Yea agree he is around a 7.
Arvid depends really on the pictures imo. On this one mirror selfie he looks 6.5+psl.
Amnesia I agree as well and salludon is close to Maher but has much worse pheno


----------



## Deleted member 4430 (Sep 13, 2021)

too ogre looking and negative hooding

this is ideal, has almost same tinder results


----------



## Deusmaximus (Sep 13, 2021)

germanlooks said:


> Yea agree he is around a 7.
> Arvid depends really on the pictures imo. On this one mirror selfie he looks 6.5+psl.
> Amnesia I agree as well and salludon is close to Maher but has much worse pheno


Amnesia is 20cm smaller than maher: He would look like a child next to him.


----------



## Looksornot (Sep 13, 2021)

Beside height, which is obvious, he has :
- anglo germanic "phenotype" - in a loose term that is the actual phenotype, the high class looks, behaviour, vibe, body language, style etc
- looks very masculine and dimorphic : Girls are weak/wet the easiest for this kind of men. instead of pure prettyboys.
- The perfect mix of looking high class, yet very dimorphic, while not looking ogre or brute. So the very ideal prototype of high class frat gigachad.

Simple as.


----------



## Biiyo03 (Sep 13, 2021)

germanlooks said:


> Yea agree he is around a 7.
> Arvid depends really on the pictures imo. On this one mirror selfie he looks 6.5+psl.
> Amnesia I agree as well and salludon is close to Maher but has much worse pheno


yeah psl isnt always appeal

the arvid selfie looked great, I think if he looked a little less dark tanned and just a little more paler (not too pale) and with the right haircut he could be past a 6 easy.

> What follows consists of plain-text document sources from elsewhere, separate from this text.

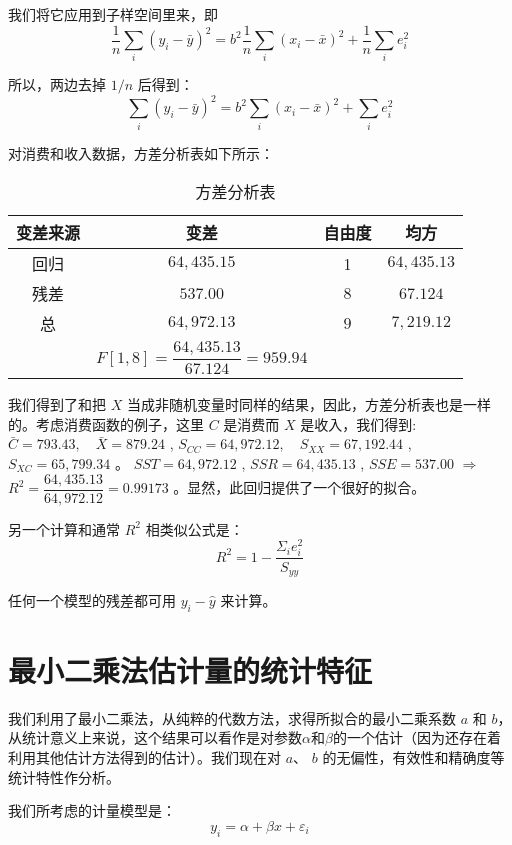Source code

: 我们将它应用到子样空间里来，即
$$ \frac{1}{n} \sum_{i}\left(y_{i}-\bar{y}\right)^{2}=b^{2} \frac{1}{n} \sum_{i}\left(x_{i}-\bar{x}\right)^{2}+\frac{1}{n} \sum_{i} e_{i}^{2} $$

所以，两边去掉 $ 1/n $ 后得到：
$$ \sum_{i}\left(y_{i}-\bar{y}\right)^{2}=b^{2} \sum_{i}\left(x_{i}-\bar{x}\right)^{2}+\sum_{i} e_{i}^{2} $$

对消费和收入数据，方差分析表如下所示：
\begin{table}[htb!]
    \centering
    \caption{方差分析表}
    \begin{tabular}{cccc}
        \hline 变差来源 & 变差 & 自由度 & 均方 \\
        \hline 回归 & $64,435.15$ & 1 & $ 64,435.13$ \\
        残差 & $537.00$ &  $8$ & $67.124$ \\
        总 & $64,972.13$ & $9$ & $7,219.12$  \vspace{0.3em} \\
         & $F[1, 8]=\dfrac{64,435.13}{67.124} = 959.94$ &  \vspace{ 0.5em }\\
        \hline
    \end{tabular}
 \end{table}

我们得到了和把 $X$ 当成非随机变量时同样的结果，因此，方差分析表也是一样的。考虑消费函数的例子，这里 $C$ 是消费而 $X$ 是收入，我们得到:
$\bar{C}=793.43, \quad \bar{X}=879.24$ , $S_{C C}=64,972.12, \quad S_{X X}=67,192.44$ , $S_{X C}=65,799.34 $ 。 $ SST = 64,972.12$ ,
$ SSR = 64,435.13$ , $ SSE = 537.00 $ $ \Longrightarrow $ $ R^{2} = \dfrac{64,435.13}{64,972.12} = 0.99173$ 。显然，此回归提供了一个很好的拟合。


 另一个计算和通常 $R^{2}$ 相类似公式是：
 $$ R^{2}=1-\frac{\Sigma_{i} e_{i}^{2}}{S_{y y}} $$

 任何一个模型的残差都可用 $ y_{i} − \hat{y} $ 来计算。
 \section{最小二乘法估计量的统计特征}

 我们利用了最小二乘法，从纯粹的代数方法，求得所拟合的最小二乘系数 $a$ 和 $b$，从统计意义上来说，这个结果可以看作是对参数$ \alpha $和$ \beta $的一个估计（因为还存在着利用其他估计方法得到的估计）。我们现在对 $a$、 $b$ 的无偏性，有效性和精确度等统计特性作分析。

 我们所考虑的计量模型是：
 $$ y_{i}=\alpha+\beta x+\varepsilon_{i} $$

maher mogfuks salludon in appeal even if they had same height, hes still really gl tho.


----------



## Biiyo03 (Sep 13, 2021)

Looksornot said:


> Beside height, which is obvious, he has :
> - anglo germanic "phenotype" - in a loose term that is the actual phenotype, the high class looks, behaviour, vibe, body language, style etc
> - looks very masculine and dimorphic : Girls are weak/wet the easiest for this kind of men. instead of pure prettyboys.
> - The perfect mix of looking high class, yet very dimorphic, while not looking ogre or brute. So the very ideal prototype of high class frat gigachad.
> ...


greycel knows more than us at rating people, mirin.


----------



## Looksornot (Sep 13, 2021)

Biiyo03 said:


> did u read the sentence "if we're underrating him" it means he's more
> 
> he's 7, by the way arvid is 6 psl imo , amensia is nothing more than 6.5 and salludon is 7.


I would say that arvid is 6 psl in good pics, amnesia 6,25, and salludon 6,5.
Tyler is in the 6s.
But psl isn't by far everything, it doesn't take into account many many things.


----------



## Biiyo03 (Sep 13, 2021)

Looksornot said:


> I would say that arvid is 6 psl in good pics, amnesia 6,25, and salludon 6,5.
> Tyler is in the 6s.
> But psl isn't by far everything, it doesn't take into account many many things.


high 6s for tyler, salludon is definitely past a 6.5 for me. 

I agree with u for the other rates though


----------



## Looksornot (Sep 13, 2021)

And one thing that has to never at all be underestimated to be considered as a man no matter your phenotype : 
A top tier chin. 
Maher chin mogs nearly everyone. 
If anyone had to choose one feature that makes one to be more masculine, it's definitively a strong chin. 
Chin and browridge are the two sole dimorphic traits. A woman with a big chin will always be uglier than without it.
But contrary to chin, browridge is barely visible in most context, and rarely ever impact on the front, while even if it does, it can most of the time having a bad impact : looking too low trust, or too brute or too dumb, or too angry.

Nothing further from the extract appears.